El tiempo se hacía cada vez más largo para el monje, rogaba por morirse de una maldita vez pero por alguna razón seguía resistiendo a esas barbaridades. El juraba que cuando lo torturaban lo hacían por varios días seguidos pero no era asi, era muchísimo menos tiempo, y cuando terminaban iban a algo peor y si el monje se dormía o cerraba sus ojos para tratar de descansar lo atormentaban de una manera mucho peor, así que no dormía por el miedo. Solo dormía cuando se lo autorizaban esos malditos sanguinarios. Gracias al cielo esa noche se lo permitieron, aunque no se confiaba del todo así que procuraba no dormirse del todo, por más cansado que estuviese. Lograba escuchar vagamente un sonido.... Parecían ser unos pasos, que iban rápido..... Sonaba como si fueran unos tacones, era una mujer.

El monje con las pocas fuerzas que tenía se acercó hasta los barrotes para poder ver de quién se trataba, su rostro se iluminó al instante al ver a su joven amada, quien traía una vestimenta sencilla para no llamar la atención y estaba cubierta con un manto opaco para que no la distinguieran. Juraba que por un momento olvidó el dolor que sentía. Ella se acercó y se le partió el alma al verlo así, en tan poco tiempo había perdido masa muscular, tenía unas ojeras tan grandes que parecía que sus ojos estaban en un pozo, estaba desnutrido y sucio además.

— Mael, me duele mucho verte así —dijo ella arrodillándose en el suelo con lágrimas en los ojos— Trate y trate de que te sacaran de acá, pero nadie me escucha. No quiero que sufras mas —le confesó extendiendo su brazo para tomar la mano del él

El hombre suspiró y entrelazó su mano con la de ella.

— Sos una luz en la oscuridad, Elizabeth —hablo éste en un tono casi inaudible— Yo no quería perjudicarte, traté de no hablar pero....

— No digas más —lo calló ella acariciando su rostro con cariño— Vas a salir de este lugar, lo juro.

Mael sonrió. Sería tan hermoso si así fuera pero hay que ver la realidad del asunto, si él salía de allí, sería en un ataúd yendo a un cementerio para ser enterrado.

— Adoro tu compasión, me gustaría poder creerte, mí amada princesa —le dijo deprimido— Me van a torturar hasta que muera, y creo que no va a terminar pronto... No te imaginas todo lo que me hacen —inevitablemente las lágrimas habían comenzado a brotar de sus ojos— Ya estoy cansado de todo esto...

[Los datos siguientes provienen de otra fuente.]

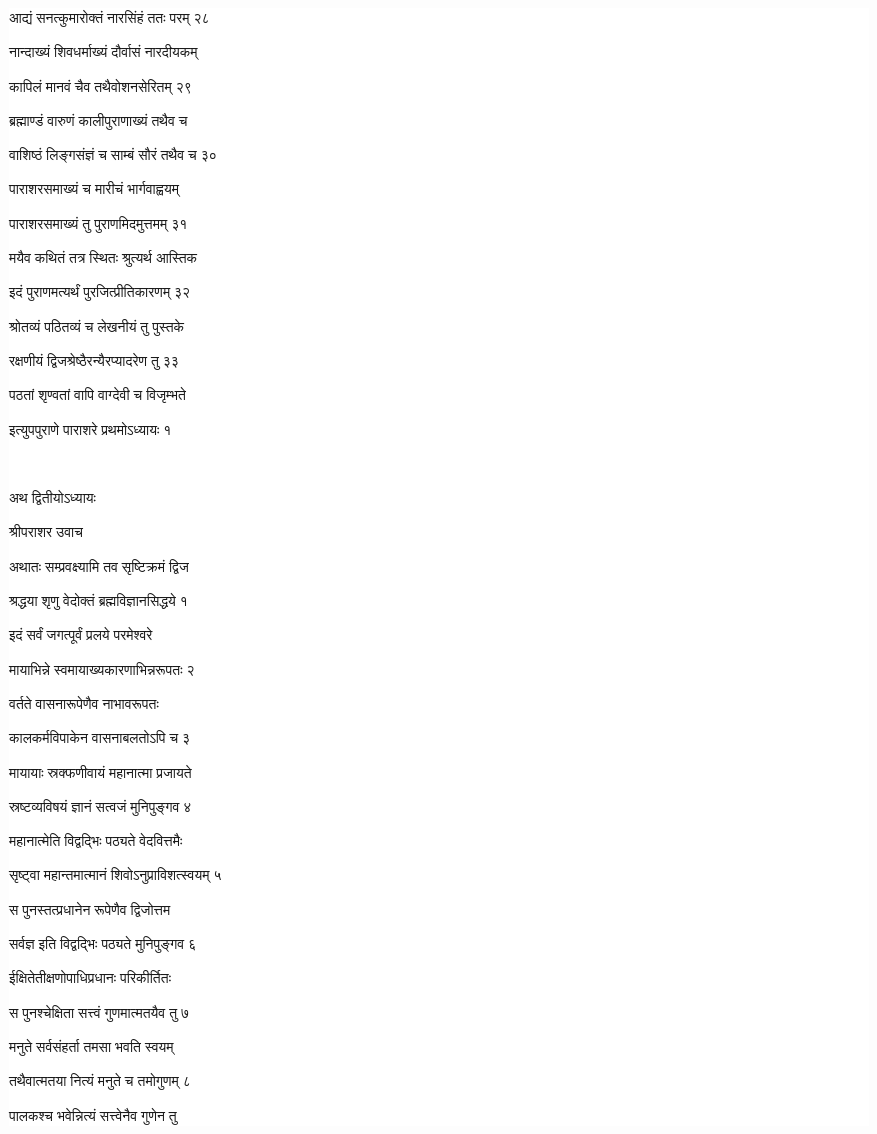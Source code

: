 आद्यं सनत्कुमारोक्तं नारसिंहं ततः परम् २८

नान्दाख्यं शिवधर्माख्यं दौर्वासं नारदीयकम् 

कापिलं मानवं चैव तथैवोशनसेरितम् २९

ब्रह्माण्डं वारुणं कालीपुराणाख्यं तथैव च 

वाशिष्ठं लिङ्गसंज्ञं च साम्बं सौरं तथैव च ३०

पाराशरसमाख्यं च मारीचं भार्गवाह्वयम् 

पाराशरसमाख्यं तु पुराणमिदमुत्तमम् ३१

मयैव कथितं तत्र स्थितः श्रुत्यर्थ आस्तिक 

इदं पुराणमत्यर्थं पुरजित्प्रीतिकारणम् ३२

श्रोतव्यं पठितव्यं च लेखनीयं तु पुस्तके 

रक्षणीयं द्विजश्रेष्ठैरन्यैरप्यादरेण तु ३३

पठतां शृण्वतां वापि वाग्देवी च विजृम्भते 

इत्युपपुराणे पाराशरे प्रथमोऽध्यायः १

 

अथ द्वितीयोऽध्यायः

श्रीपराशर उवाच

अथातः सम्प्रवक्ष्यामि तव सृष्टिक्रमं द्विज

श्रद्धया शृणु वेदोक्तं ब्रह्मविज्ञानसिद्धये १

इदं सर्वं जगत्पूर्वं प्रलये परमेश्वरे 

मायाभिन्ने स्वमायाख्यकारणाभिन्नरूपतः २

वर्तते वासनारूपेणैव नाभावरूपतः 

कालकर्मविपाकेन वासनाबलतोऽपि च ३

मायायाः स्रक्फणीवायं महानात्मा प्रजायते 

स्रष्टव्यविषयं ज्ञानं सत्वजं मुनिपुङ्गव ४

महानात्मेति विद्वद्भिः पठ्यते वेदवित्तमैः 

सृष्ट्वा महान्तमात्मानं शिवोऽनुप्राविशत्स्वयम् ५

स पुनस्तत्प्रधानेन रूपेणैव द्विजोत्तम 

सर्वज्ञ इति विद्वद्भिः पठ्यते मुनिपुङ्गव ६

ईक्षितेतीक्षणोपाधिप्रधानः परिकीर्तितः 

स पुनश्चेक्षिता सत्त्वं गुणमात्मतयैव तु ७

मनुते सर्वसंहर्ता तमसा भवति स्वयम् 

तथैवात्मतया नित्यं मनुते च तमोगुणम् ८

पालकश्च भवेन्नित्यं सत्त्वेनैव गुणेन तु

— Voy a hacer que te saquen de acá, de un modo u otro —arremetia ella dejando compartiendo el dolor— Tengo que irme, amor mío. Pero de que te saco de acá, te saco —le aseguró con firmeza para después besarlo en los labios que estaban muy secos algo lastimados del monje. Le dio a través de los barrotes una jarra con agua y pan con queso para que pudiese alimentarse.

Ese beso lo hizo olvidarse del dolor que sentía en esos momentos. La esperanza era lo último que se perdía así que decidió confiar en su ángel protector y desearle suerte para que pudieran sacarlo de allí.

Lo único que tenía en esos momentos era ese pequeño cosquilleo que le dejo el beso de la peli plata en sus labios. Solo debía de confiar en ella, él sabía que iba a salir de ese nido de ratas en algún momento, si Dios lo quería sería más pronto de lo que se imaginaba.